Dax-Stimmung
„Hausse-Bewegung mit euphorischen Zügen“

Mit der dynamischen Aufwärtsbewegung des Dax in der vergangenen Woche kommt das Meinungsforschungsinstituts Sentix nach ihrer Kapitalmarktumfrage unter 2500 Investoren zu einem eindeutigen Schluss: „Die Hausse-Bewegung liefert nun endlich euphorische Züge“.

HB DÜSSELDORF. Damit sei der aus der „Hausse der Angst“ in 2006 erwachsene Aufwärtszyklus über die „Sorglosigkeit“ während der Korrektur Ende Februar in ein neues Stadium eingetreten, schreibt Patrick Hussy von Sentix. Dabei beeindrucke vor allem, wie schnell die Anleger ihre zuvor herrschenden Zinsängste verdrängt haben, ohne dass es zu einer nennenswerten Entlastung bei den Zinsen gekommen ist.

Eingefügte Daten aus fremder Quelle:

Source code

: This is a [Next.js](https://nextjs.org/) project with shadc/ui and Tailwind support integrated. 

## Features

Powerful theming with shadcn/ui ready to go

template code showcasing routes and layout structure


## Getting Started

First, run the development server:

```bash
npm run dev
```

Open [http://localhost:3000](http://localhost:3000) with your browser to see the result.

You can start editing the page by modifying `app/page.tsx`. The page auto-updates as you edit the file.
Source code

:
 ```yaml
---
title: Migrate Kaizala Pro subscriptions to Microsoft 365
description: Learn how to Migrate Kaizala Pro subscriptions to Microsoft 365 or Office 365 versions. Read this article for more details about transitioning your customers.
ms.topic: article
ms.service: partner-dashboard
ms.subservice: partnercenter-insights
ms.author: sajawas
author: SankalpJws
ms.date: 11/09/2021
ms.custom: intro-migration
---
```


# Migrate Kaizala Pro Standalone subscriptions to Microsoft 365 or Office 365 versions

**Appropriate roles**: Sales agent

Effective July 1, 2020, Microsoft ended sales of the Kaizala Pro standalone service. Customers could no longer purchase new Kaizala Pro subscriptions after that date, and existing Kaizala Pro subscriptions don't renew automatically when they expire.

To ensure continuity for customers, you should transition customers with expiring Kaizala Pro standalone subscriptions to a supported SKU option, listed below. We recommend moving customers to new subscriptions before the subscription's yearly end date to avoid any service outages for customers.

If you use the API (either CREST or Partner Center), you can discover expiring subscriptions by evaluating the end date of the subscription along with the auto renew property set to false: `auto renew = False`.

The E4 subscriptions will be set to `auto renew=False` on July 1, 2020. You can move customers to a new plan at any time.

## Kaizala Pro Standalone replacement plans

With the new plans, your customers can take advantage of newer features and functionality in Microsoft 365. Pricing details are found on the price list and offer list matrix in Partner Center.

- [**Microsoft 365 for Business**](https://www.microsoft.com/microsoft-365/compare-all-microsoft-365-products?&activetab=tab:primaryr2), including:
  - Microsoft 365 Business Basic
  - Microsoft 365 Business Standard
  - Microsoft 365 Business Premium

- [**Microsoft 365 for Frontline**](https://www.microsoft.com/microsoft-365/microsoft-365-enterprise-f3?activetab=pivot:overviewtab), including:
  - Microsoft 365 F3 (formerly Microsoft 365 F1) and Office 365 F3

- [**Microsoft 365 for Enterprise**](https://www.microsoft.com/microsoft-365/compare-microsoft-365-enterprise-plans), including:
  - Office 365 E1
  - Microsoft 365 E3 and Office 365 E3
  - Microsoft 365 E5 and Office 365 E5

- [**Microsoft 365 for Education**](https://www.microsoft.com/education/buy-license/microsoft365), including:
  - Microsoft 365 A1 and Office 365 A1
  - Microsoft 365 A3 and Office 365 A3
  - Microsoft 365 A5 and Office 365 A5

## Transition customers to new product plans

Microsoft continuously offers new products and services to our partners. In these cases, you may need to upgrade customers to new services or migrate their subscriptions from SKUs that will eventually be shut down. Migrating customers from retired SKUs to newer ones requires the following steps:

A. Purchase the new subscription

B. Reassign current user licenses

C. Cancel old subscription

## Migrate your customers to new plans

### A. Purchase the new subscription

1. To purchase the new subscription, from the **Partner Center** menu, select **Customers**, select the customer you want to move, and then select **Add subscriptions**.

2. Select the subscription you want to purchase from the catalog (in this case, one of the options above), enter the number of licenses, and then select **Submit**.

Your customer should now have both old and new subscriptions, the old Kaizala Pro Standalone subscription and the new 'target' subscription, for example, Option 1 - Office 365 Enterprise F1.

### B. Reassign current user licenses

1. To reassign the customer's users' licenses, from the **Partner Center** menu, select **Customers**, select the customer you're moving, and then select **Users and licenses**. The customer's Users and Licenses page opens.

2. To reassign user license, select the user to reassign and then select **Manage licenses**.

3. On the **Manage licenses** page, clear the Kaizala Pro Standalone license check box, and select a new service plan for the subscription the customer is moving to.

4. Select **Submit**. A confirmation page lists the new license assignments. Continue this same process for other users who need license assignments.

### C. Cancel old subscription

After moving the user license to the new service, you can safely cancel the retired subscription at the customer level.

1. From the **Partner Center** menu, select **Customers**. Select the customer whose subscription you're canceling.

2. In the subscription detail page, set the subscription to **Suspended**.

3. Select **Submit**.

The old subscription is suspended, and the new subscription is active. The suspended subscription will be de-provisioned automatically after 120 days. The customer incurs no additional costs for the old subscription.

Festzumachen sei die „Phase der Euphorie“ zudem an immer rascheren Erholungsbewegungen im Anschluss an jeweilige Marktkorrekturen. „Jeder Rückschlag ist ein Kauf und der Versuch, das Korrekturende vorwegzunehmen, beschleunigt sich“, so Hussy mit Blick auf das jüngste Anlegerverhalten.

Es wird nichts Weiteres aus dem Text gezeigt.